■ **Problem to work on**
Please copy out every line in the records below that includes the word "model".

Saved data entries
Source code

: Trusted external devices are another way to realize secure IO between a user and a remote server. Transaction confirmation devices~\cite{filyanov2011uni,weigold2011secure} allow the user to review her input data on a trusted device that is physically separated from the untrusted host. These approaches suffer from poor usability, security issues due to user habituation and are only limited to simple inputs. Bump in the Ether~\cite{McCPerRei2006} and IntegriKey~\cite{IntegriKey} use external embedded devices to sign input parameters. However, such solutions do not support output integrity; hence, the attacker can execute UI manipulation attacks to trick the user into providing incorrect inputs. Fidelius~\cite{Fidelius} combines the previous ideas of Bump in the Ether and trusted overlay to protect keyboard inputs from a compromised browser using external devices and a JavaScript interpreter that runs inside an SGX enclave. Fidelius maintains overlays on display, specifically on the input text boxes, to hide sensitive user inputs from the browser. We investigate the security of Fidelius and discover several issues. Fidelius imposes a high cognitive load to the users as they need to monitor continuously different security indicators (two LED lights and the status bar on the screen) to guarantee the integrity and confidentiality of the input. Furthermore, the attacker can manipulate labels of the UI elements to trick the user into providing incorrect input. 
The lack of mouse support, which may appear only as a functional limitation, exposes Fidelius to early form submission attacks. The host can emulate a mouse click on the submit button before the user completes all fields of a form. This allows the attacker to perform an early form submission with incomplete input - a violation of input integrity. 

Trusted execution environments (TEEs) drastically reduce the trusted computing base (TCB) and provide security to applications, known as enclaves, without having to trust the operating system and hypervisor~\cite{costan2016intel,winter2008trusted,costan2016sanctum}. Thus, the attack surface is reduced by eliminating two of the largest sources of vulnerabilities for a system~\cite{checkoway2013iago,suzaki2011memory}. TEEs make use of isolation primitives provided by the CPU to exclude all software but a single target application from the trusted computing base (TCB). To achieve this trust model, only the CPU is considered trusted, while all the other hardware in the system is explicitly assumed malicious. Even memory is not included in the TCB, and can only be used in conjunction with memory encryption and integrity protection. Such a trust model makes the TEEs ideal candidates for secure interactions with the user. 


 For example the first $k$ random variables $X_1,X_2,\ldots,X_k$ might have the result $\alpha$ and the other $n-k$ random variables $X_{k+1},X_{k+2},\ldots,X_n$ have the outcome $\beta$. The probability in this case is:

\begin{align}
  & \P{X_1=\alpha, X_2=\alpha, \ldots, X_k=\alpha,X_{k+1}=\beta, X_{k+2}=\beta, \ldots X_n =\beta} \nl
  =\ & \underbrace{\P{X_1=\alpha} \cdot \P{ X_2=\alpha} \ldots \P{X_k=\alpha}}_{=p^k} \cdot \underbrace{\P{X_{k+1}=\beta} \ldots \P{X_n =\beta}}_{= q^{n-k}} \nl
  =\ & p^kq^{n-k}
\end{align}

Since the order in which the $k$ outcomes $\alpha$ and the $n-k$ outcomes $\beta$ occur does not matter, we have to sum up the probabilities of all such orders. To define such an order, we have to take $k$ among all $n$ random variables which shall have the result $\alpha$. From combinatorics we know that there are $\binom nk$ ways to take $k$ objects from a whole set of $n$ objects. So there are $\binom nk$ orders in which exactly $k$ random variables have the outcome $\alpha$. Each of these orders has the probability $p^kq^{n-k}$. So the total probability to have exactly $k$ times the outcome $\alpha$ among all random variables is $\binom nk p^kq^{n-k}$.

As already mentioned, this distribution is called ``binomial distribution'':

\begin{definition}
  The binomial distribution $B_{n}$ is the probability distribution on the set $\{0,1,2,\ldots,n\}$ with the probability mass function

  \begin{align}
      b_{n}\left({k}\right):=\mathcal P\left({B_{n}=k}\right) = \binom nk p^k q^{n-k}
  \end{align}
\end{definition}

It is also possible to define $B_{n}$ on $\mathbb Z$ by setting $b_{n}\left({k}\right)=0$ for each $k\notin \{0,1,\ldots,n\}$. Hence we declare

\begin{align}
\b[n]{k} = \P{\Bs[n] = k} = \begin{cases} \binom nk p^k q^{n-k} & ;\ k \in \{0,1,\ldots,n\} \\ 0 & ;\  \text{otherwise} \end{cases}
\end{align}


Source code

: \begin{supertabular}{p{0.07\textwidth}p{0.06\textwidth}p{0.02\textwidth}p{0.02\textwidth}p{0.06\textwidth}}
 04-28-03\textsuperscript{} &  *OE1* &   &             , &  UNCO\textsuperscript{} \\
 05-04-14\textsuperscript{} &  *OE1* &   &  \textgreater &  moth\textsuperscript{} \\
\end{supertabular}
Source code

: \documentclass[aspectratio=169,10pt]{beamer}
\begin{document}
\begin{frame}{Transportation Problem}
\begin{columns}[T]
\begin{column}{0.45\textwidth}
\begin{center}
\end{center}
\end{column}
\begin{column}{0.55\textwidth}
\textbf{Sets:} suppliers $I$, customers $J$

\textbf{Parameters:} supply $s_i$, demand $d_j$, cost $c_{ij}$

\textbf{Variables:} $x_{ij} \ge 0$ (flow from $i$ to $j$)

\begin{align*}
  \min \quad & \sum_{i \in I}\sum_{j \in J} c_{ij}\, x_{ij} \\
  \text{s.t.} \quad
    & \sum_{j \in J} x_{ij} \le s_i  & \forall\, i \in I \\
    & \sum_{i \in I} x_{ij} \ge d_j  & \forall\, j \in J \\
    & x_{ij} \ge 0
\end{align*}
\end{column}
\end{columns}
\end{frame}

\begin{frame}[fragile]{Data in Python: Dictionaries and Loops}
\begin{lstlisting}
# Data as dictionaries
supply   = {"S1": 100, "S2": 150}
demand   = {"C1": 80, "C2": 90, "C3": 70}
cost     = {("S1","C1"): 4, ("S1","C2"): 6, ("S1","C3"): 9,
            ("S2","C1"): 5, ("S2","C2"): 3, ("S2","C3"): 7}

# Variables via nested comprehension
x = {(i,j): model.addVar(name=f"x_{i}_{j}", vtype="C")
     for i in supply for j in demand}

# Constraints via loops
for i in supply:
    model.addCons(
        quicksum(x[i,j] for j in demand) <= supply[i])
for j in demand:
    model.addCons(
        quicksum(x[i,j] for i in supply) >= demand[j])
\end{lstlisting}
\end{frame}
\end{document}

■ **Response box**
Trusted execution environments (TEEs) drastically reduce the trusted computing base (TCB) and provide security to applications, known as enclaves, without having to trust the operating system and hypervisor~\cite{costan2016intel,winter2008trusted,costan2016sanctum}. Thus, the attack surface is reduced by eliminating two of the largest sources of vulnerabilities for a system~\cite{checkoway2013iago,suzaki2011memory}. TEEs make use of isolation primitives provided by the CPU to exclude all software but a single target application from the trusted computing base (TCB). To achieve this trust model, only the CPU is considered trusted, while all the other hardware in the system is explicitly assumed malicious. Even memory is not included in the TCB, and can only be used in conjunction with memory encryption and integrity protection. Such a trust model makes the TEEs ideal candidates for secure interactions with the user. 
x = {(i,j): model.addVar(name=f"x_{i}_{j}", vtype="C")
    model.addCons(
    model.addCons(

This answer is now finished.